14. The Donation Land Claim Act of 1850 promoted homestead settlement in the Oregon territory and encouraged thousands of white settlers to come to the area. Like many towns in the Willamette Valley, Tigard was settled by several families. The most noteworthy was the Tigard family, headed by Wilson M. Tigard.
15. Arriving in the area known as “East Butte” in 1852, the family settled and became involved in organizing and building the East Butte School, a general store (which, starting in 1886, also housed the area’s post office) and a meeting hall, and renamed East Butte to “Tigardville” in 1886.
16. The Evangelical organization built the Emanuel Evangelical Church at the foot of Bull Mountain, south of the Tigard store in 1886. A blacksmith shop was opened in the 1890s by John Gaarde across from the Tigard Store, and in 1896 a new E. Butte school was opened to handle the growth the community was experiencing from an incoming wave of German settlers.
17. The period between 1907 and 1910 marked a rapid acceleration in growth as Main Street blossomed with the construction of several new commercial buildings, Germania Hall (a two-story building featuring a restaurant, grocery store, dance hall, and rooms to rent), a shop/post office, and a livery stable.
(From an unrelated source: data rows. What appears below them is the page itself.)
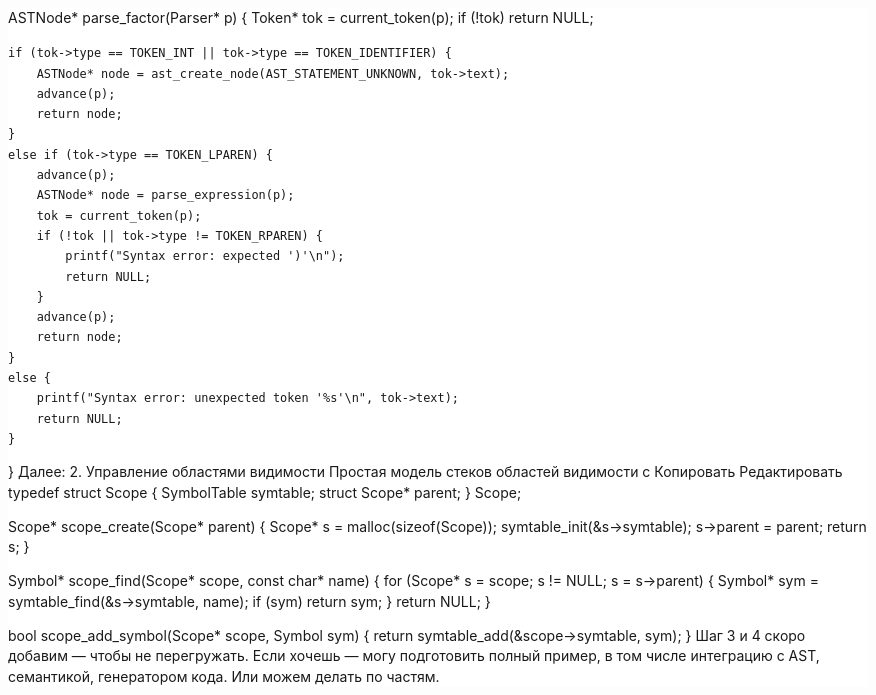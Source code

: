 ASTNode* parse_factor(Parser* p) {
    Token* tok = current_token(p);
    if (!tok) return NULL;

    if (tok->type == TOKEN_INT || tok->type == TOKEN_IDENTIFIER) {
        ASTNode* node = ast_create_node(AST_STATEMENT_UNKNOWN, tok->text);
        advance(p);
        return node;
    }
    else if (tok->type == TOKEN_LPAREN) {
        advance(p);
        ASTNode* node = parse_expression(p);
        tok = current_token(p);
        if (!tok || tok->type != TOKEN_RPAREN) {
            printf("Syntax error: expected ')'\n");
            return NULL;
        }
        advance(p);
        return node;
    }
    else {
        printf("Syntax error: unexpected token '%s'\n", tok->text);
        return NULL;
    }
}
Далее: 2. Управление областями видимости
Простая модель стеков областей видимости
c
Копировать
Редактировать
typedef struct Scope {
    SymbolTable symtable;
    struct Scope* parent;
} Scope;

Scope* scope_create(Scope* parent) {
    Scope* s = malloc(sizeof(Scope));
    symtable_init(&s->symtable);
    s->parent = parent;
    return s;
}

Symbol* scope_find(Scope* scope, const char* name) {
    for (Scope* s = scope; s != NULL; s = s->parent) {
        Symbol* sym = symtable_find(&s->symtable, name);
        if (sym) return sym;
    }
    return NULL;
}

bool scope_add_symbol(Scope* scope, Symbol sym) {
    return symtable_add(&scope->symtable, sym);
}
Шаг 3 и 4 скоро добавим — чтобы не перегружать.
Если хочешь — могу подготовить полный пример, в том числе интеграцию с AST, семантикой, генератором кода. Или можем делать по частям.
Limited telephone service began in 1908.
18. In 1910, the arrival of the Oregon Electric Railway triggered the development of Main Street and pushed Tigardville from being merely a small farming community into a period of growth which would lead to its incorporation as a city in 1961. The town was renamed Tigard in 1907 by the railroad to greater distinguish it from the nearby Wilsonville, and the focus of the town reoriented northeast towards the new rail stop as growth accelerated.
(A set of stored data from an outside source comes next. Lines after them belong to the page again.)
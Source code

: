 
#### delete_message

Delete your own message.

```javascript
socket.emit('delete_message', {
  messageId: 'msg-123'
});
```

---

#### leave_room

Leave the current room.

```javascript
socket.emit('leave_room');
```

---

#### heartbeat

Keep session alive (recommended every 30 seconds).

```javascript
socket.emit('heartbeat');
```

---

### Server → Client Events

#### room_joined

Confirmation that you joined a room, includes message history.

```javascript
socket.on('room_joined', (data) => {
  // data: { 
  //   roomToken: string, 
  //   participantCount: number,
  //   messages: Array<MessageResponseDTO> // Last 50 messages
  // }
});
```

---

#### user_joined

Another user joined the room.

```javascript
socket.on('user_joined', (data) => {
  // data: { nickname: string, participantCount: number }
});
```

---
19. 1911 marked the introduction of electricity, as the Tualatin Valley Electric company joined Tigard to a service grid with Sherwood and Tualatin. William Ariss built a blacksmith shop on Main Street in 1912 that eventually evolved into a modern service station. In the 1930s the streets and walks of Main Street were finally paved, and another school established to accommodate growth.
20. The city was the respondent in (and eventual loser of) the landmark property rights case, Dolan v. City of Tigard, decided by the Supreme Court of the United States in 1994. The case established the “rough proportionality” test that is now applied throughout the United States when a local government evaluates a land use application and determines the exactions to require of the recipient of a land use approval.